** Records follows **
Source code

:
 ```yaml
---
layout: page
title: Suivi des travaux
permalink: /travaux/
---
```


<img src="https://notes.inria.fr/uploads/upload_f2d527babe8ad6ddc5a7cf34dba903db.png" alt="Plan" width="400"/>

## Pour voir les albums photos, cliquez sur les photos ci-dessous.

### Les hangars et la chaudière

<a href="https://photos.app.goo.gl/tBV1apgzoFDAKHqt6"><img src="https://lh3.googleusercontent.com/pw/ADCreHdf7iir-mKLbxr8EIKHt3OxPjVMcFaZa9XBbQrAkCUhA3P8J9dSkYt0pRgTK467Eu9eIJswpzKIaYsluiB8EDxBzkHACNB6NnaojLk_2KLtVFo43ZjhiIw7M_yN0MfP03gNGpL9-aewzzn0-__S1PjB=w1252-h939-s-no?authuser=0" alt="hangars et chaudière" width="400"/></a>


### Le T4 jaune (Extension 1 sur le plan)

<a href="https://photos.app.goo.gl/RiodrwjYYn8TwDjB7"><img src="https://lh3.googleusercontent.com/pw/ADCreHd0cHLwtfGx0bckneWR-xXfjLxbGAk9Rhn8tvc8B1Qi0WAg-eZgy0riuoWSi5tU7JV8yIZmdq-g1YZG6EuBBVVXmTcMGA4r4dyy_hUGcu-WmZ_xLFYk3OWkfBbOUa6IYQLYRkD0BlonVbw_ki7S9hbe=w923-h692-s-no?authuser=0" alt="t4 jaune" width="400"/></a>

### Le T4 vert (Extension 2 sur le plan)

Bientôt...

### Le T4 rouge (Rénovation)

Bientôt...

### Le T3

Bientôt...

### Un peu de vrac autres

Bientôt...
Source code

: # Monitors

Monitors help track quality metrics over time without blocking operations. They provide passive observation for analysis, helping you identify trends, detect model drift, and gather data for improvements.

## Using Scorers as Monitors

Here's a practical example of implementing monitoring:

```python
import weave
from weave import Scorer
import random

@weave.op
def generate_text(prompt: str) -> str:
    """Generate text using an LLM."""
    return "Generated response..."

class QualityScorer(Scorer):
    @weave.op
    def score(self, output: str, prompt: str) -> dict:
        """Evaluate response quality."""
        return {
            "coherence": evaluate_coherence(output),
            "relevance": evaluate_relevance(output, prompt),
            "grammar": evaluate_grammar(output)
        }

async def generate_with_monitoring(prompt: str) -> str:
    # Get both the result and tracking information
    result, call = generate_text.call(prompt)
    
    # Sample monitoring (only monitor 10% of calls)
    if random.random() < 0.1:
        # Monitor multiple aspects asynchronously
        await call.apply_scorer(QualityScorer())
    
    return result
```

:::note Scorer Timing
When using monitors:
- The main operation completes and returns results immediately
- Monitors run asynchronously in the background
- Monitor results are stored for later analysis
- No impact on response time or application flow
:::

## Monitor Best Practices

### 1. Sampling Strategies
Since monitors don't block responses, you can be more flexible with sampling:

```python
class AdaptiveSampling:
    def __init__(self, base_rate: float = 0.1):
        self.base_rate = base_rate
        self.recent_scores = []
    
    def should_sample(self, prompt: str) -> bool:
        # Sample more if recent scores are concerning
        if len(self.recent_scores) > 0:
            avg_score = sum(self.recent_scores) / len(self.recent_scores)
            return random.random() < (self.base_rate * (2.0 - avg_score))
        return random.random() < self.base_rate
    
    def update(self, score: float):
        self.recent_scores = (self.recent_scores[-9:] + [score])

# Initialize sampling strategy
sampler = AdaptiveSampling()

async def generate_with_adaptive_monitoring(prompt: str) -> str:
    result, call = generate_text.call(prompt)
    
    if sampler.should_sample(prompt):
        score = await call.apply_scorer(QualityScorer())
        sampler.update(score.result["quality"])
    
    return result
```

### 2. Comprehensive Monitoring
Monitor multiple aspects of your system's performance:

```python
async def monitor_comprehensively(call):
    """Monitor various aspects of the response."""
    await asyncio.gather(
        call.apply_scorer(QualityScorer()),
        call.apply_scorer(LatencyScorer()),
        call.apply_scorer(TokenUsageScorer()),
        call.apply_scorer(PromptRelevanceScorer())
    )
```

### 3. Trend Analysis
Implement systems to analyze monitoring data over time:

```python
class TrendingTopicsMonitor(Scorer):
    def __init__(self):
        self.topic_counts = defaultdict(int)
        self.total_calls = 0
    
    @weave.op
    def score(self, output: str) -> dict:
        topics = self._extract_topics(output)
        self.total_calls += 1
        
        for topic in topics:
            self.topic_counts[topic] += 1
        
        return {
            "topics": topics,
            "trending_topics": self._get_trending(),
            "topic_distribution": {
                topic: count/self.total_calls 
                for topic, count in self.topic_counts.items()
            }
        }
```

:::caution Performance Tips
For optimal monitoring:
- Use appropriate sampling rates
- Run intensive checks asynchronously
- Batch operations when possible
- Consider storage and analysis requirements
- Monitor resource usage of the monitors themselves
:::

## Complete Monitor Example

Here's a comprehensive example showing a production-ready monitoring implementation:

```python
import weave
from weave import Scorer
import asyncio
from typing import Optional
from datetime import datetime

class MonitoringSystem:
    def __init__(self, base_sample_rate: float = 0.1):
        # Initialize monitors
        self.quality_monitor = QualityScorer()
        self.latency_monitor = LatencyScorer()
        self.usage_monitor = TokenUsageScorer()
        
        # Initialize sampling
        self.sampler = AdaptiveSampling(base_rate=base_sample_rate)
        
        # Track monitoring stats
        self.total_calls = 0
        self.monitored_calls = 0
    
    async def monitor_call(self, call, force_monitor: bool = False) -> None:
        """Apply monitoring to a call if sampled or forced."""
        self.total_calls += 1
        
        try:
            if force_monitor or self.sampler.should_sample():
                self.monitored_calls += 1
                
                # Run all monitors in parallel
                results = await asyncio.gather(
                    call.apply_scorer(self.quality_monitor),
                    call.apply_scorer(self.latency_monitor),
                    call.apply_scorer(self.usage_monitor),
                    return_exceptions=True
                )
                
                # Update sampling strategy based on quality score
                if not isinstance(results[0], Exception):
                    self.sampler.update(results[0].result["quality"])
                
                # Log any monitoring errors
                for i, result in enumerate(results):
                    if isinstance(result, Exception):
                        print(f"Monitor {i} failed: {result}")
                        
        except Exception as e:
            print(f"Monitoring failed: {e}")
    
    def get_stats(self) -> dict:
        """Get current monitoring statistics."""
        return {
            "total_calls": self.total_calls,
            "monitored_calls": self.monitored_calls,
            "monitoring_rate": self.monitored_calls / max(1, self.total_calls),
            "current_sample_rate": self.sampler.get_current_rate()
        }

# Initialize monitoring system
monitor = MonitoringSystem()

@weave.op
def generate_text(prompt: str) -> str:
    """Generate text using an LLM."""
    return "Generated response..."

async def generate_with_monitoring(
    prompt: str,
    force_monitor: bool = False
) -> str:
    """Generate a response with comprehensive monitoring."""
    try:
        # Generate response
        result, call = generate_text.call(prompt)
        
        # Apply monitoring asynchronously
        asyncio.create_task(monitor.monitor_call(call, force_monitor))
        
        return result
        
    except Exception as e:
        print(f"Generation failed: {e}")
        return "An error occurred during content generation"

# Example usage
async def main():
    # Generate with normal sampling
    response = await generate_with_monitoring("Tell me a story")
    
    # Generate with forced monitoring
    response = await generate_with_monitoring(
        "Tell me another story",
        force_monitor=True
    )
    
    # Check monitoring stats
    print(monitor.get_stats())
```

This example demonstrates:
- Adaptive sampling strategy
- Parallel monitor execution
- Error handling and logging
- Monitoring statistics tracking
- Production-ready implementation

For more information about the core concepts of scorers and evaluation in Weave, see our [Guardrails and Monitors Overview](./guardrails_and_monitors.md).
** End of Records **
What you are asked to do: In the entries above, find each line containing the string "class" and copy it.

The completed task:
class QualityScorer(Scorer):
class AdaptiveSampling:
class TrendingTopicsMonitor(Scorer):
class MonitoringSystem:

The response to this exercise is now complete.